O nosso ponto de vista não afirma, em hipótese alguma, uma certa passividade do autor, que apenas monta os pontos de vista alheios, as verdades alheias, renunciando inteiramente ao seu ponto de vista, à sua verdade. A questão não está aí, de maneira nenhuma, mas na relação de reciprocidade inteiramente nova e especial entre a minha verdade e a verdade do outro. O autor é profundamente ativo, mas o seu ativismo tem um caráter dialógico especial. [...] Esse ativismo que interroga, provoca, responde, concorda, discorda etc., ou seja, esse ativismo dialógico não é menos ativo que o ativismo que conclui, coisifica, explica por via causal, torna inanimada e abafa a voz do outro com argumentos desprovidos de sentido. (BAKHTIN, 2003; p. 339)
A igualdade e independência das personagens e sua vocação para a liberdade são, no romance polifônico, marcas do projeto de criação literária e participam, portanto, do plano do autor. Nesse sentido, representam, mais do que uma mera concessão do autor, um projeto de coautoria, como ressalta Bakhtin (2003), defendendo que as personagens do romancista russo são espécies de coautores de suas obras.

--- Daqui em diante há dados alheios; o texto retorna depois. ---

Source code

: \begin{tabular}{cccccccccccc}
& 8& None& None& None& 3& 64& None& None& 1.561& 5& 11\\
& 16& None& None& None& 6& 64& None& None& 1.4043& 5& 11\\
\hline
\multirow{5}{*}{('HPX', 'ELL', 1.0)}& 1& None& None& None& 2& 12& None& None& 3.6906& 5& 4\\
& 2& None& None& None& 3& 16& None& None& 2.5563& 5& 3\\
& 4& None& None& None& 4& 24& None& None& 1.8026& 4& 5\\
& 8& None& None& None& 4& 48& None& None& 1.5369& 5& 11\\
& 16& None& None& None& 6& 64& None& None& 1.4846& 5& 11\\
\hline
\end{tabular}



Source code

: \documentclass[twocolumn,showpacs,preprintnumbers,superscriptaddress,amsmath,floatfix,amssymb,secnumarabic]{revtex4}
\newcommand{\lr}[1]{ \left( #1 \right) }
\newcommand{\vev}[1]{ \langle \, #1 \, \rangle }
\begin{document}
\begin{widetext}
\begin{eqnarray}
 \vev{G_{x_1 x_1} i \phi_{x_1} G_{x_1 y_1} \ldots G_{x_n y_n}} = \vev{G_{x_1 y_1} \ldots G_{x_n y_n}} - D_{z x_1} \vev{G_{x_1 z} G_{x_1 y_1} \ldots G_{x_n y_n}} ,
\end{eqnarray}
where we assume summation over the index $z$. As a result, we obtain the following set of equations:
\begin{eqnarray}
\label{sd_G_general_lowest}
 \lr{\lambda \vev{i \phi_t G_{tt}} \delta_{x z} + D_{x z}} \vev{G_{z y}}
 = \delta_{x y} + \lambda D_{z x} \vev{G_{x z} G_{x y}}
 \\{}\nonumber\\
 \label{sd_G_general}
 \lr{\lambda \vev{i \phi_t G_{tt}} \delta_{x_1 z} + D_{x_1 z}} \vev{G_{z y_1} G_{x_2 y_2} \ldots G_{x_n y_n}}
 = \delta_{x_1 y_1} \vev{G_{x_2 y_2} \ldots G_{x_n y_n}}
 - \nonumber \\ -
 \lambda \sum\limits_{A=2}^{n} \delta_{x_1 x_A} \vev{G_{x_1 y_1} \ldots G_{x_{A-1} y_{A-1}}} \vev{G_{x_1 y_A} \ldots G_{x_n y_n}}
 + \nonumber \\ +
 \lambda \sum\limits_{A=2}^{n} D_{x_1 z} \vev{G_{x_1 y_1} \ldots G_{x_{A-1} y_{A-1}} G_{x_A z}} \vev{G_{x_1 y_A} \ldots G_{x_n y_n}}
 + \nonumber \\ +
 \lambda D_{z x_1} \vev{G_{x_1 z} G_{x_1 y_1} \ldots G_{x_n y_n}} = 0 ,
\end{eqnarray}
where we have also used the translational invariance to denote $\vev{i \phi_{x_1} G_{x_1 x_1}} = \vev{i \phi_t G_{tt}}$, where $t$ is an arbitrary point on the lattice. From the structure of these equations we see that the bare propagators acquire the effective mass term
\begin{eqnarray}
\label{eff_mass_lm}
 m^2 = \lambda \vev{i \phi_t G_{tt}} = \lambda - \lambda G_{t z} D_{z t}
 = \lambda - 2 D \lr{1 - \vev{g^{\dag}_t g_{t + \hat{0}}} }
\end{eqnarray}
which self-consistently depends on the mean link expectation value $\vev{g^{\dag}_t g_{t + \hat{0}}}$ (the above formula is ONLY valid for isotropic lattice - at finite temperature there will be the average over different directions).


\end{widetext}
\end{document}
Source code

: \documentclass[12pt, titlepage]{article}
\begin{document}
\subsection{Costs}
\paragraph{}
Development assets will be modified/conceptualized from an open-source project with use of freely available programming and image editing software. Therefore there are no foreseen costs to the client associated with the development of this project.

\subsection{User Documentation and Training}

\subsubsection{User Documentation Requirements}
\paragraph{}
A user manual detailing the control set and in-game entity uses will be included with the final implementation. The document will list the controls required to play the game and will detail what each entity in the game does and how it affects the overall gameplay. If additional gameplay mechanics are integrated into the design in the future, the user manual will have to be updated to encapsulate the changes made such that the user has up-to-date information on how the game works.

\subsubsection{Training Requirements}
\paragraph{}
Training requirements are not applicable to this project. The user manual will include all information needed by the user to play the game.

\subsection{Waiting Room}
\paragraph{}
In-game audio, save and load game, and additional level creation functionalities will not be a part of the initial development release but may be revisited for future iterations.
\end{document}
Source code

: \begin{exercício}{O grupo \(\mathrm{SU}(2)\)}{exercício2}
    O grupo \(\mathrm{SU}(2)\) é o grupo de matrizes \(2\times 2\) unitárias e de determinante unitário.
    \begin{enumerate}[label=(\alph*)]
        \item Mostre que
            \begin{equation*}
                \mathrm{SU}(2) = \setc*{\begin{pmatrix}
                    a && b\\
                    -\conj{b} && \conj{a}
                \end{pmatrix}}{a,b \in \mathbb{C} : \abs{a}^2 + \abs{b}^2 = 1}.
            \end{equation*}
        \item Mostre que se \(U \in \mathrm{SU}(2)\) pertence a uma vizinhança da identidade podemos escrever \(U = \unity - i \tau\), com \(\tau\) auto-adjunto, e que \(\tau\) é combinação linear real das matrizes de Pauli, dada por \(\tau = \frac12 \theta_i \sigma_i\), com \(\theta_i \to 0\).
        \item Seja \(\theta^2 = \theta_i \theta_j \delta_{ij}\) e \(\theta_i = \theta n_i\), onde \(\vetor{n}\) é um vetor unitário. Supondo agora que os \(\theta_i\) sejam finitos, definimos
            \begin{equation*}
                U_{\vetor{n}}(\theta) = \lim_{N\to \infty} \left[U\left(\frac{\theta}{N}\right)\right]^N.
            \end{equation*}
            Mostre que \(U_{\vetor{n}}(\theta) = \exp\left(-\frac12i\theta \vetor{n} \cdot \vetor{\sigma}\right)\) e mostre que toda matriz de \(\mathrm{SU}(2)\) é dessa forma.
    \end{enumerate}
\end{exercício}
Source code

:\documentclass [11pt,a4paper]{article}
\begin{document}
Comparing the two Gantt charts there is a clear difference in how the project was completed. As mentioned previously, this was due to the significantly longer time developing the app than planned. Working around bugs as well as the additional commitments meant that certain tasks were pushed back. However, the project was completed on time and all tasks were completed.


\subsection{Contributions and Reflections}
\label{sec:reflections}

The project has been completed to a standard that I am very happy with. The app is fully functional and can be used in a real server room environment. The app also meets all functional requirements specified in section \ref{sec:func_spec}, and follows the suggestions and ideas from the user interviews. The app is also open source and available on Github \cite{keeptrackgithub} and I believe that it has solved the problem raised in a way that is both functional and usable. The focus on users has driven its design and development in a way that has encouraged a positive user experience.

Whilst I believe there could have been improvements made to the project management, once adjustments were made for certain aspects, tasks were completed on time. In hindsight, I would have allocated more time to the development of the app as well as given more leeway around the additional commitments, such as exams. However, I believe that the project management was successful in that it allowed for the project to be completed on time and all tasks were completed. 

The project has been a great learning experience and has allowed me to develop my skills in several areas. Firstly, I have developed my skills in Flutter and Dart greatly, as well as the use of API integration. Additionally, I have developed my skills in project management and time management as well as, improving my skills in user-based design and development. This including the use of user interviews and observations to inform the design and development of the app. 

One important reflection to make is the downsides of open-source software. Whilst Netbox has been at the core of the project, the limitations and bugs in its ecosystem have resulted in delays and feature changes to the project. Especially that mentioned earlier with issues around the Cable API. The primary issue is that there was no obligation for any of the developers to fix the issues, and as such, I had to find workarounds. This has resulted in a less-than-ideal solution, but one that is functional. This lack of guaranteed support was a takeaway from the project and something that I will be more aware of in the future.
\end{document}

O projeto autoral de Dostoiévski, ancorado na coparticipação ativa dos personagens que caracterizam a polifonia, tal como descrito por Bakhtin, associa-se com a noção do outro defendida por este autor. Como explica Teixeira (2006), o dialogismo bakhtiniano e a psicanálise representam questionamentos radicais à unicidade do sujeito falante – segundo o qual cada enunciado possui um único autor –, uma vez que tais abordagens rejeitam a imagem do locutor como centro e fonte consciente dos sentidos, bem como da língua como instrumento de comunicação desses sentidos. Apesar desse importante ponto em comum, os autores propõem caracterizações distintas do outro. Como acrescenta Teixeira:
No entanto, o outro de Bakhtin não se confunde com o Outro lacaniano, noção esta que se fundamenta na concepção de um sujeito dividido, que enuncia, sem saber o que diz, uma fala que diz muito sobre este saber. (...) Em Bakhtin, o outro tem consciência, é sempre o outro de um outro
(interlocutor, discurso, superdestinatário)
[...]
O outro de Bakhtin – aquele dos outros discursos, o outro -interlocutor – pertence ao campo do discurso, do sentido construído com as palavras carregadas
de história. O outro do inconsciente, do imprevisto do sentido, de um sentido desconstruído
no funcionamento autônomo do significante, que abre dentro do discurso uma outra heterogeneidade – de outra natureza – além da que estrutura o discurso para Bakhtin, está ausente do horizonte deste. (TEIXEIRA, 2006, p. 232.)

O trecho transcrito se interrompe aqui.